## Shared Memory Architectures

Chris Kauffman

CS 499: Spring 2016 GMU

# Logistics

### Today

- Shared Memory Architecture Theory/Practicalities
- Cache Performance Effects
- Next Week: OpenMP for shared memory machines

# Reading

- Grama 2.4.1 (PRAM), 2.4.6 (cache)
- Grama 7.10 (OpenMP)
- OpenMP Tutorial at Laurence Livermorem

## HW 3: Up later today

- Problem 1: IPC Heat
- Problems 2&3: Textbook
- Problem 4: OpenMP Exercises
- Due: Fri 4/1 (8 days)

Mini-exam 3 Thu: 4/7

## PRAM: Parallel Random Access Machine

Grama Ch 2.4.1

### RAM: Random access machine

- An unfortunate name, but so it goes
- Single CPU attached to random access memory
- Simplistic model for a real machine: CPU reads memory, performs operations in registers, writes to memory, repeates

#### Parallel alternative to RAM: PRAM

- ► Again, theoretical model for a real parallel machine
- Multiple CPUs attached to memory, share clock but can execute different instructions
- ► In some version of PRAM, allowed *infinite* processors
- Question: What immediate problems are there with PRAM that don't exist in RAM?

# Theoretical Flavors of PRAM

### Exclusive-read, exclusive-write (EREW) PRAM

Multiple CPUs cannot touch same memory at all. No concurrency possible for reads or writes

### Concurrent-read, exclusive-write (CREW) PRAM

Multiple CPUs can read same location at same time. Writes to same location must be resolved.

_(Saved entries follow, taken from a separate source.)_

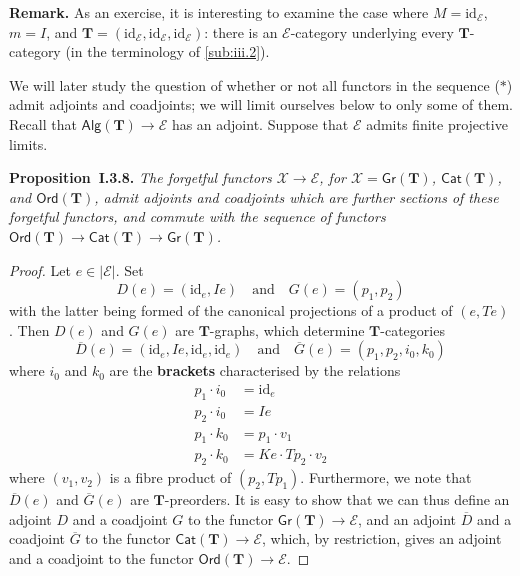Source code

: \documentclass[fleqn]{article}
\newenvironment{itenv}[1]
  {\phantomsection\par\medskip\noindent\textbf{#1.}\itshape}
  {\par\medskip}
\newenvironment{rmenv}[1]
  {\phantomsection\par\medskip\noindent\textbf{#1.}\rmfamily}
  {\par\medskip}
\newcommand{\unsure}[1]{{\color{purple}\textbf{#1}}}
\newcommand{\id}{\mathrm{id}}
\newcommand{\TT}{\mathbf{T}}
\newcommand{\textand}{\quad\text{and}\quad}
\newcommand{\cat}[1]{\mathcal{#1}}
\newcommand{\Cat}[1]{\mathsf{#1}}
\newcommand{\set}[1]{|#1|}
\newcommand{\Gr}[1]{\Cat{Gr}(#1)}
\newcommand{\Alg}[1]{\Cat{Alg}(#1)}
\newcommand{\Ord}[1]{\Cat{Ord}(#1)}
\begin{document}
\begin{rmenv}{Remark}
  As an exercise, it is interesting to examine the case where $M=\id_\cat{E}$, $m=I$, and $\TT=(\id_\cat{E},\id_\cat{E},\id_\cat{E})$: there is an $\cat{E}$-category underlying every $\TT$-category (in the terminology of \cref{sub:iii.2}).
\end{rmenv}

We will later study the question of whether or not all functors in the sequence ($\ast$) admit adjoints and coadjoints;
we will limit ourselves below to only some of them.
Recall that $\Alg{\TT}\to\cat{E}$ has an adjoint.
Suppose that $\cat{E}$ admits finite projective limits.

\begin{itenv}{Proposition~I.3.8}
  The forgetful functors $\cat{X}\to\cat{E}$, for $\cat{X}=\Gr{\TT}$, $\Cat{Cat}(\TT)$, and $\Ord{\TT}$, admit adjoints and coadjoints which are further sections of these forgetful functors, and commute with the sequence of functors $\Ord{\TT}\to\Cat{Cat}(\TT)\to\Gr{\TT}$.
\end{itenv}

\begin{proof}
  Let $e\in\set{\cat{E}}$.
  Set
  \[
    D(e) = (\id_e,Ie)
    \textand
    G(e) = (p_1,p_2)
  \]
  with the latter being formed of the canonical projections of a product of $(e,Te)$.
  Then $D(e)$ and $G(e)$ are $\TT$-graphs, which determine $\TT$-categories
  \[
    \overline{D}(e) = (\id_e,Ie,\id_e,\id_e)
    \textand
    \overline{G}(e) = (p_1,p_2,i_0,k_0)
  \]
  where $i_0$ and $k_0$ are the \unsure{brackets} characterised by the relations
  \[
    \begin{aligned}
      p_1\cdot i_0
    & = \id_e
    \\p_2\cdot i_0
    & = Ie
    \\p_1\cdot k_0
    & = p_1\cdot v_1
    \\p_2\cdot k_0
    & = Ke\cdot Tp_2\cdot v_2
    \end{aligned}
  \]
  where $(v_1,v_2)$ is a fibre product of $(p_2,Tp_1)$.
  Furthermore, we note that $\overline{D}(e)$ and $\overline{G}(e)$ are $\TT$-preorders.
  It is easy to show that we can thus define an adjoint $D$ and a coadjoint $G$ to the functor $\Gr{\TT}\to\cat{E}$, and an adjoint $\overline{D}$ and a coadjoint $\overline{G}$ to the functor $\Cat{Cat}(\TT)\to\cat{E}$, which, by restriction, gives an adjoint and a coadjoint to the functor $\Ord{\TT}\to\cat{E}$.
\end{proof}
\end{document}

### Exclusive-read, concurrent-write (ERCW) PRAM

Multiple write accesses are allowed to a memory location, but multiple read accesses are serialized. (This is just weird)

### Concurrent-read, concurrent-write (CRCW) PRAM

Multiple read and write accesses to a common memory location. This is the most "powerful" PRAM model. What is meant by powerful here? Anything flaws in the above classification?

# Resolution Schemes for Concurrent Reads/Writes

- Common, in which the concurrent write is allowed if all the values that the processors are attempting to write are identical.
- Arbitrary, in which an arbitrary processor is allowed to proceed with the write operation and the rest fail.
- Priority, in which all processors are organized into a predefined prioritized list, and the processor with the highest priority succeeds and the rest fail.
- Sum, in which the sum of all the quantities is written

None of these deal with resolution resolution of concurrent read/write

```
MEM[1024] is 10
P0 reads MEM[1024] into R1
P1 writes 20 to MEM[1024]
```

But deeper studies of PRAM might resolve this (everyone reads first, then writes if needed...)

Pros and Cons of PRAM

#### Why the PRAM Model?

- It's simple
- Lots of study of different algorithms
- Has significant theoretical importance

### Why Not PRAM

- No general machine currently implements the model
- Seen some references that GPUs might sort of implement but would require some more work
- Conclusions one might draw about "good" algorithms is skewed

## Recall the Cache

- Parallel programs are driven towards performance
- Optimize serial performance first: requires understanding of the memory hierarchy
- From your computer architecture experience...
- Describe a memory cache and why most CPUs have several layers of them
- Give an example of strange cache effects

Matrix Multiplication Examples

#### Sum R

#### Sum C

- What's the Big O complexity of each?
- What happens with cache?
- Will one be faster than the other?

## Numbers Everyone Should Know

Edited Excerpt of Jeff Dean's talk on data centers.

| Reference             | Time          | Analogy         |  |
|-----------------------|---------------|-----------------|--|
| Register              | -             | Your brain      |  |
| L1 cache reference    | 0.5 ns        | Your desk       |  |
| L2 cache reference    | 7 ns          | Neighbor's Desk |  |
| Main memory reference | 100 ns        | This Room       |  |
| Disk seek             | 10,000,000 ns | Salt Lake City  |  |

Does Big-O analysis capture these effects?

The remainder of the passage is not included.